Collected data
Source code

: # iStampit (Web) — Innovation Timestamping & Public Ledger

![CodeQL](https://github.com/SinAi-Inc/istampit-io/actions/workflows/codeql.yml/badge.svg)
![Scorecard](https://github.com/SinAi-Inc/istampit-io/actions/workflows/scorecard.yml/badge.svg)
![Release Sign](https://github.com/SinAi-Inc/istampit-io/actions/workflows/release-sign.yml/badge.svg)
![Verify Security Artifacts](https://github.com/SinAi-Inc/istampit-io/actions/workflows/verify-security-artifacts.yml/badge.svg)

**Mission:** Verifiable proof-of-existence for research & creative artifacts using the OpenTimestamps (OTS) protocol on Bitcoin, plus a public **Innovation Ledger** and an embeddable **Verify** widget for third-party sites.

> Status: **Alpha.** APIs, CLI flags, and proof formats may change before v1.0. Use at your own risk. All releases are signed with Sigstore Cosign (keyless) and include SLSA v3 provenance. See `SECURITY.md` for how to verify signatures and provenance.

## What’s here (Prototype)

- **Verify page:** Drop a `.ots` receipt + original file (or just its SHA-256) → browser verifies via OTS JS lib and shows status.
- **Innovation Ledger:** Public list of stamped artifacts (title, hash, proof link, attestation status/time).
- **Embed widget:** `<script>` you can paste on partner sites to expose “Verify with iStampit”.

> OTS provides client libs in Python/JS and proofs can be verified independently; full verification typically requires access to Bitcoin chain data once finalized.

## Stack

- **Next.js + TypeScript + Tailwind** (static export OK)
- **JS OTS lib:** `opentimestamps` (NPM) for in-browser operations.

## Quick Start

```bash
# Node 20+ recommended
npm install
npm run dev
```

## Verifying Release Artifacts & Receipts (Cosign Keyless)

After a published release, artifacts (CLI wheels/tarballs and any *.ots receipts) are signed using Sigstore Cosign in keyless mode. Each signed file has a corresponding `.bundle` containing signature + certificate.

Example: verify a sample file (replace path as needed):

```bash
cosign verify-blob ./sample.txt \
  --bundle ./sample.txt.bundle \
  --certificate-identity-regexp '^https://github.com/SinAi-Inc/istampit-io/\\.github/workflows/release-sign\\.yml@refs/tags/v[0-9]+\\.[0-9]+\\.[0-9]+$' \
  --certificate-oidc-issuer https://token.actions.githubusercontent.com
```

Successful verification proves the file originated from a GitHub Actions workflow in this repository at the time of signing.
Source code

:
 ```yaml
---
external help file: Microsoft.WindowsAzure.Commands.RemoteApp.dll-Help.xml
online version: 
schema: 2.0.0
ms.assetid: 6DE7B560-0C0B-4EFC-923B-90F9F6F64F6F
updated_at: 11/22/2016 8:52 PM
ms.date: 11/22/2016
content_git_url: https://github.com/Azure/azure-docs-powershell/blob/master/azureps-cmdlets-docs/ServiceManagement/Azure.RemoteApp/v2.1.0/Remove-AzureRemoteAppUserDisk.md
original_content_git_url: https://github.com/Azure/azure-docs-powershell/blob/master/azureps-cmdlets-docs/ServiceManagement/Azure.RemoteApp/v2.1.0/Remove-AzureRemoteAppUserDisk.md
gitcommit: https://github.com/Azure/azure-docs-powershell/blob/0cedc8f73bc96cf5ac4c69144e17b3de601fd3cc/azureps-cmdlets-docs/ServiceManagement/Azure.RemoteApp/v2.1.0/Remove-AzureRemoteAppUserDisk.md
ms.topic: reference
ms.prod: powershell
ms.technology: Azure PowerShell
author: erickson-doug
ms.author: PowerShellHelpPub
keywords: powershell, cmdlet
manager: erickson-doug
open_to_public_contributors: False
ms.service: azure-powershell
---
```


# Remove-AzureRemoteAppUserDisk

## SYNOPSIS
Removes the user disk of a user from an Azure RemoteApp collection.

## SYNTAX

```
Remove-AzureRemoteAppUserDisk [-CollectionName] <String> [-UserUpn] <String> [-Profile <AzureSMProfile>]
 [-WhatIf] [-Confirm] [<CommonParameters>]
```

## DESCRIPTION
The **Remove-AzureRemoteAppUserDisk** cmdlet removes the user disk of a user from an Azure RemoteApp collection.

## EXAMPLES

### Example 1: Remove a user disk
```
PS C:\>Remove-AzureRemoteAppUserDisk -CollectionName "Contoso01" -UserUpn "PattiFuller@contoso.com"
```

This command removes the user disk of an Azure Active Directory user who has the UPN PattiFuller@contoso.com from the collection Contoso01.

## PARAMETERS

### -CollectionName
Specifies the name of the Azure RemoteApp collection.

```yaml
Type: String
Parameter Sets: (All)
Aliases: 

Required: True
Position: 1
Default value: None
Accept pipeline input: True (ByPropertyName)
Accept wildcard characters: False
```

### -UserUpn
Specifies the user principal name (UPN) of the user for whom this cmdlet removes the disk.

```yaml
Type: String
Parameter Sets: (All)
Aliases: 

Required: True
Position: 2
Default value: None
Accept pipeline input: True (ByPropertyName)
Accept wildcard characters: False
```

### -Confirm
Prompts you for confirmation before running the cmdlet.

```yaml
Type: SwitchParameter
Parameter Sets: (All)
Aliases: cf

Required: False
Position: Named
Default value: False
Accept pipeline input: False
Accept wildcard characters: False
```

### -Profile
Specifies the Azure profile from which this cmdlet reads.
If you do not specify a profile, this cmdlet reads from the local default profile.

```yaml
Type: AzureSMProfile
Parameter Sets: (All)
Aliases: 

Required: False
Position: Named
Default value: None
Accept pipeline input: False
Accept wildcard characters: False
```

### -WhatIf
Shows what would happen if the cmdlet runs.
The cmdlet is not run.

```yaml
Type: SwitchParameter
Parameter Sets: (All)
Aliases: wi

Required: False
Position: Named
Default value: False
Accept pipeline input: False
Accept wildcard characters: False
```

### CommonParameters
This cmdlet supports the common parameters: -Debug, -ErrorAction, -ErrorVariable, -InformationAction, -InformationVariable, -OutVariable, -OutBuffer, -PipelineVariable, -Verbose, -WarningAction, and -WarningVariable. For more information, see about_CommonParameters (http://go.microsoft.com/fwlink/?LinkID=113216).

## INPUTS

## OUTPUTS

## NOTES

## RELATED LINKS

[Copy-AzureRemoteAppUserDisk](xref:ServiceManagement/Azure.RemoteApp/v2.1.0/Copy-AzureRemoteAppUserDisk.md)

● What needs to be done
Reproduce all of the entries word for word.

● Completed exercise
Source code

: # iStampit (Web) — Innovation Timestamping & Public Ledger

![CodeQL](https://github.com/SinAi-Inc/istampit-io/actions/workflows/codeql.yml/badge.svg)
![Scorecard](https://github.com/SinAi-Inc/istampit-io/actions/workflows/scorecard.yml/badge.svg)
![Release Sign](https://github.com/SinAi-Inc/istampit-io/actions/workflows/release-sign.yml/badge.svg)
![Verify Security Artifacts](https://github.com/SinAi-Inc/istampit-io/actions/workflows/verify-security-artifacts.yml/badge.svg)

**Mission:** Verifiable proof-of-existence for research & creative artifacts using the OpenTimestamps (OTS) protocol on Bitcoin, plus a public **Innovation Ledger** and an embeddable **Verify** widget for third-party sites.

> Status: **Alpha.** APIs, CLI flags, and proof formats may change before v1.0. Use at your own risk. All releases are signed with Sigstore Cosign (keyless) and include SLSA v3 provenance. See `SECURITY.md` for how to verify signatures and provenance.

## What’s here (Prototype)

- **Verify page:** Drop a `.ots` receipt + original file (or just its SHA-256) → browser verifies via OTS JS lib and shows status.
- **Innovation Ledger:** Public list of stamped artifacts (title, hash, proof link, attestation status/time).
- **Embed widget:** `<script>` you can paste on partner sites to expose “Verify with iStampit”.

> OTS provides client libs in Python/JS and proofs can be verified independently; full verification typically requires access to Bitcoin chain data once finalized.

## Stack

- **Next.js + TypeScript + Tailwind** (static export OK)
- **JS OTS lib:** `opentimestamps` (NPM) for in-browser operations.

## Quick Start

```bash
# Node 20+ recommended
npm install
npm run dev
```

## Verifying Release Artifacts & Receipts (Cosign Keyless)

After a published release, artifacts (CLI wheels/tarballs and any *.ots receipts) are signed using Sigstore Cosign in keyless mode. Each signed file has a corresponding `.bundle` containing signature + certificate.

Example: verify a sample file (replace path as needed):

```bash
cosign verify-blob ./sample.txt \
  --bundle ./sample.txt.bundle \
  --certificate-identity-regexp '^https://github.com/SinAi-Inc/istampit-io/\\.github/workflows/release-sign\\.yml@refs/tags/v[0-9]+\\.[0-9]+\\.[0-9]+$' \
  --certificate-oidc-issuer https://token.actions.githubusercontent.com
```

Successful verification proves the file originated from a GitHub Actions workflow in this repository at the time of signing.
Source code

:
 ```yaml
---
external help file: Microsoft.WindowsAzure.Commands.RemoteApp.dll-Help.xml
online version: 
schema: 2.0.0
ms.assetid: 6DE7B560-0C0B-4EFC-923B-90F9F6F64F6F
updated_at: 11/22/2016 8:52 PM
ms.date: 11/22/2016
content_git_url: https://github.com/Azure/azure-docs-powershell/blob/master/azureps-cmdlets-docs/ServiceManagement/Azure.RemoteApp/v2.1.0/Remove-AzureRemoteAppUserDisk.md
original_content_git_url: https://github.com/Azure/azure-docs-powershell/blob/master/azureps-cmdlets-docs/ServiceManagement/Azure.RemoteApp/v2.1.0/Remove-AzureRemoteAppUserDisk.md
gitcommit: https://github.com/Azure/azure-docs-powershell/blob/0cedc8f73bc96cf5ac4c69144e17b3de601fd3cc/azureps-cmdlets-docs/ServiceManagement/Azure.RemoteApp/v2.1.0/Remove-AzureRemoteAppUserDisk.md
ms.topic: reference
ms.prod: powershell
ms.technology: Azure PowerShell
author: erickson-doug
ms.author: PowerShellHelpPub
keywords: powershell, cmdlet
manager: erickson-doug
open_to_public_contributors: False
ms.service: azure-powershell
---
```


# Remove-AzureRemoteAppUserDisk

## SYNOPSIS
Removes the user disk of a user from an Azure RemoteApp collection.

## SYNTAX

```
Remove-AzureRemoteAppUserDisk [-CollectionName] <String> [-UserUpn] <String> [-Profile <AzureSMProfile>]
 [-WhatIf] [-Confirm] [<CommonParameters>]
```

## DESCRIPTION
The **Remove-AzureRemoteAppUserDisk** cmdlet removes the user disk of a user from an Azure RemoteApp collection.

## EXAMPLES

### Example 1: Remove a user disk
```
PS C:\>Remove-AzureRemoteAppUserDisk -CollectionName "Contoso01" -UserUpn "PattiFuller@contoso.com"
```

This command removes the user disk of an Azure Active Directory user who has the UPN PattiFuller@contoso.com from the collection Contoso01.

## PARAMETERS

### -CollectionName
Specifies the name of the Azure RemoteApp collection.

```yaml
Type: String
Parameter Sets: (All)
Aliases: 

Required: True
Position: 1
Default value: None
Accept pipeline input: True (ByPropertyName)
Accept wildcard characters: False
```

### -UserUpn
Specifies the user principal name (UPN) of the user for whom this cmdlet removes the disk.

```yaml
Type: String
Parameter Sets: (All)
Aliases: 

Required: True
Position: 2
Default value: None
Accept pipeline input: True (ByPropertyName)
Accept wildcard characters: False
```

### -Confirm
Prompts you for confirmation before running the cmdlet.

```yaml
Type: SwitchParameter
Parameter Sets: (All)
Aliases: cf

Required: False
Position: Named
Default value: False
Accept pipeline input: False
Accept wildcard characters: False
```

### -Profile
Specifies the Azure profile from which this cmdlet reads.
If you do not specify a profile, this cmdlet reads from the local default profile.

```yaml
Type: AzureSMProfile
Parameter Sets: (All)
Aliases: 

Required: False
Position: Named
Default value: None
Accept pipeline input: False
Accept wildcard characters: False
```

### -WhatIf
Shows what would happen if the cmdlet runs.
The cmdlet is not run.

```yaml
Type: SwitchParameter
Parameter Sets: (All)
Aliases: wi

Required: False
Position: Named
Default value: False
Accept pipeline input: False
Accept wildcard characters: False
```

### CommonParameters
This cmdlet supports the common parameters: -Debug, -ErrorAction, -ErrorVariable, -InformationAction, -InformationVariable, -OutVariable, -OutBuffer, -PipelineVariable, -Verbose, -WarningAction, and -WarningVariable. For more information, see about_CommonParameters (http://go.microsoft.com/fwlink/?LinkID=113216).

## INPUTS

## OUTPUTS

## NOTES

## RELATED LINKS

[Copy-AzureRemoteAppUserDisk](xref:ServiceManagement/Azure.RemoteApp/v2.1.0/Copy-AzureRemoteAppUserDisk.md)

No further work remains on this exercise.